Heaven: Why being good will only get you so far

As I was growing up, American pop culture had sketched out the basic outlines of Christian belief—at least one generic kind of Christian belief. Most of us have seen the basic pattern: if you are a good person, you go to Heaven when you die, and if you are bad, you go to Hell.

This imagery has been played out for us a million times—when an otherwise good-natured cartoon character is blown up by the dynamite, they float up to heaven with wings and a white robe to play harp on a cloud somewhere. When the bad-natured character falls off the cliff, he just keeps tumbling through the layers of the earth to end up in a rocky, cavernous underground torture chamber full of fire and a red-suited devil with a pitchfork.

And the whole thing gets preached by a droning minister the next Sunday at the Springfield Presbylutheran Church on The Simpsons.

While these cartoon images capture the general spirit of the ultimate hopes and fears of the theology I grew up with, they miss a lot of the nuance of the dialectic between good and bad, faith and works, and divine and human nature within this particular culture.

While the Holiness tradition in which I grew up did teach us to strive for eventual “sanctification,” a state in which God had done God’s cleansing and perfecting work in us to cause us to finally stop desiring to sin, there was still a basic underlying belief that impacts every other belief, teaching, and action that stems from it:

We are not good.

We are totally depraved

And by “we,” I mean all of humanity—everyone who has ever lived, is living, or will live. None of us has ever been good, are good, or will be good—at least not by virtue of our own effort.

Although God’s original creation, as described in the book of Genesis, is said to be “good”—and this from the creator themselves—it is more often a quote from the book of Romans, chapter 3, that I heard across the pulpit as a child and young man (quoted from the King James Version, for its gravity):

As it is written, There is none righteous, no, not one:

There is none that understandeth, there is none that seeketh after God.

They are all gone out of the way, they are together become unprofitable; there is none that doeth good, no, not one.

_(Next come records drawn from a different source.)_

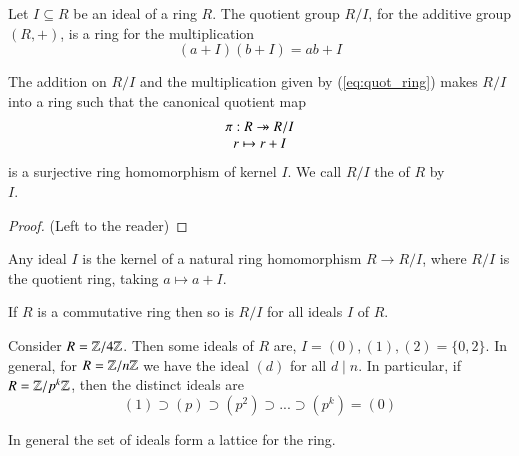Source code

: \documentclass[12pt, a4paper, oneside, openright, titlepage]{book}
\begin{document}
\begin{defn}
    Let $I \subseteq R$ be an ideal of a ring $R$. The quotient group $R/I$, for the additive group $(R,+)$, is a ring for the multiplication \begin{equation}
        (a+I)(b+I) = ab+I \tag{$\star$}\label{eq:quot_ring}
    \end{equation}
\end{defn}

\begin{thm}
    The addition on $R/I$ and the multiplication given by (\ref{eq:quot_ring}) makes $R/I$ into a ring such that the canonical quotient map \begin{equation}
        \begin{array}{c} \pi: R \twoheadrightarrow R/I \\ r\mapsto r+I \end{array}
    \end{equation}
    is a surjective ring homomorphism of kernel $I$. We call $R/I$ the  of $R$ by \\$I$.
    \begin{proof}
        (Left to the reader)
    \end{proof}
\end{thm}

\begin{thm}
        Any ideal $I$ is the kernel of a natural ring homomorphism $R \rightarrow R/I$, where $R/I$ is the quotient ring, taking $a \mapsto a+I$. 
\end{thm}

\begin{rmk}
    If $R$ is a commutative ring then so is $R/I$ for all ideals $I$ of $R$.
\end{rmk}

\begin{eg}
        Consider $R = \mathbb Z/4\mathbb Z$. Then some ideals of $R$ are, $I = (0),(1),(2) = \{0,2\}$. In general, for $R = \mathbb Z/n\mathbb Z$ we have the ideal $(d)$ for all $d \;\vert\;n$. In particular, if $R = \mathbb Z/p^k\mathbb Z$, then the distinct ideals are $$(1)\supset(p)\supset(p^2)\supset...\supset(p^k)=(0)$$
\end{eg}


\begin{rmk}
        In general the set of ideals form a lattice for the ring.
\end{rmk}
\end{document}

To summarize the theology in its simplest form (which is nearly impossible to do, because every word is theologically charged and has, at some point in history been hotly contested, but here goes…):

God wanted us to do good, but we are incapable of it. Because of our inability to do good, we deserved to be punished by death. God sent God’s son Jesus to experience punishment and death in our place, so we could be back in a right relationship with God. However, this salvation is only available to us if we believe in Jesus and accept this gift of salvation.

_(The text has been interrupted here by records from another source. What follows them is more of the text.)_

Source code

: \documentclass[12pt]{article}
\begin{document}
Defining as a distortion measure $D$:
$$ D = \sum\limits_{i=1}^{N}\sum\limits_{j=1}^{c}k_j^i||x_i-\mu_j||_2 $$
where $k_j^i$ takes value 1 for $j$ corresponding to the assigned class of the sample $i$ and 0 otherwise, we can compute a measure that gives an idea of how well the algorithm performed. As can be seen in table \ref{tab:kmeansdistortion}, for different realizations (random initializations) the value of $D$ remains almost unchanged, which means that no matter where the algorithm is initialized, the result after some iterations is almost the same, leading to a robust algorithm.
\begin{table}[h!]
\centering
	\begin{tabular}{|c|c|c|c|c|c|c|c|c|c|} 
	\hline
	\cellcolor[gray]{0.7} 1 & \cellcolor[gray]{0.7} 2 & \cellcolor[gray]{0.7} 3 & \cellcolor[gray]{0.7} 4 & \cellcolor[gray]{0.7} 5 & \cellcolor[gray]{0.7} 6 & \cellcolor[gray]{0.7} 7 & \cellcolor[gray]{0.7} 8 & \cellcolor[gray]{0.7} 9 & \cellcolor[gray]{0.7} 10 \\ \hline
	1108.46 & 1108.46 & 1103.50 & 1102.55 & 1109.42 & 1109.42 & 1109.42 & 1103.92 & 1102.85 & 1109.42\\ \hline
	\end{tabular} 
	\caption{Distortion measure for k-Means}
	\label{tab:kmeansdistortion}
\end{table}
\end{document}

It is because of the intricacies of this transaction of salvation, called “penal substitutionary atonement,” that you will sometimes hear people who believe in it say things like, “Christianity isn’t a religion, it’s a relationship.”

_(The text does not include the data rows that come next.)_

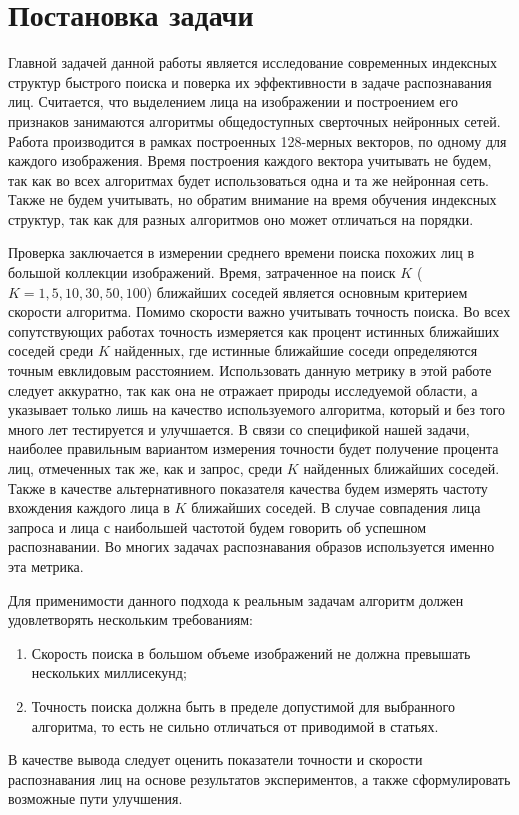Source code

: \section{Постановка задачи}
\label{sec:Chapter1} 

Главной задачей данной работы является исследование современных индексных структур быстрого поиска и поверка их эффективности в задаче распознавания лиц. Считается, что выделением лица на изображении и построением его признаков занимаются алгоритмы общедоступных сверточных нейронных сетей. Работа производится в рамках построенных 128-мерных векторов, по одному для каждого изображения. Время построения каждого вектора учитывать не будем, так как во всех алгоритмах будет использоваться одна и та же нейронная сеть. Также не будем учитывать, но обратим внимание на время обучения индексных структур, так как для разных алгоритмов оно может отличаться на порядки.

Проверка заключается в измерении среднего времени поиска похожих лиц в большой коллекции изображений. Время, затраченное на поиск $K$ ($K = 1, 5, 10, 30, 50, 100$) ближайших соседей является основным критерием скорости алгоритма. Помимо скорости важно учитывать точность поиска. Во всех сопутствующих работах \cite{1,3,5,6,7} точность измеряется как процент истинных ближайших соседей среди $K$ найденных, где истинные ближайшие соседи определяются точным евклидовым расстоянием. Использовать данную метрику в этой работе следует аккуратно, так как она не отражает природы исследуемой области, а указывает только лишь на качество используемого алгоритма, который и без того много лет тестируется и улучшается. В связи со спецификой нашей задачи, наиболее правильным вариантом измерения точности будет получение процента лиц, отмеченных так же, как и запрос, среди $K$ найденных ближайших соседей. Также в качестве альтернативного показателя качества будем измерять частоту вхождения каждого лица в $K$ ближайших соседей. В случае совпадения лица запроса и лица с наибольшей частотой будем говорить об успешном распознавании. Во многих задачах распознавания образов используется именно эта метрика.

Для применимости данного подхода к реальным задачам алгоритм должен удовлетворять нескольким требованиям:
\begin{enumerate} 
\item Скорость поиска в большом объеме изображений не должна превышать нескольких миллисекунд;
\item Точность поиска должна быть в пределе допустимой для выбранного алгоритма, то есть не сильно отличаться от приводимой в статьях.
\end{enumerate} 

В качестве вывода следует оценить показатели точности и скорости распознавания лиц на основе результатов экспериментов, а также сформулировать возможные пути улучшения.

What that means is that one’s salvation is not actually based on being good or following the rules, because there is no way we could be good enough or have the ability to follow the rules closely enough to earn our way into Heaven.

We are fallen. Our very nature has changed. This is what theologian John Calvin meant when he spoke of the “utter depravity” of humankind. We are too depraved to even know how depraved we are.

Therefore, our only way to avoid going to Hell and ensure that we go to Heaven is through a relationship with Jesus Christ.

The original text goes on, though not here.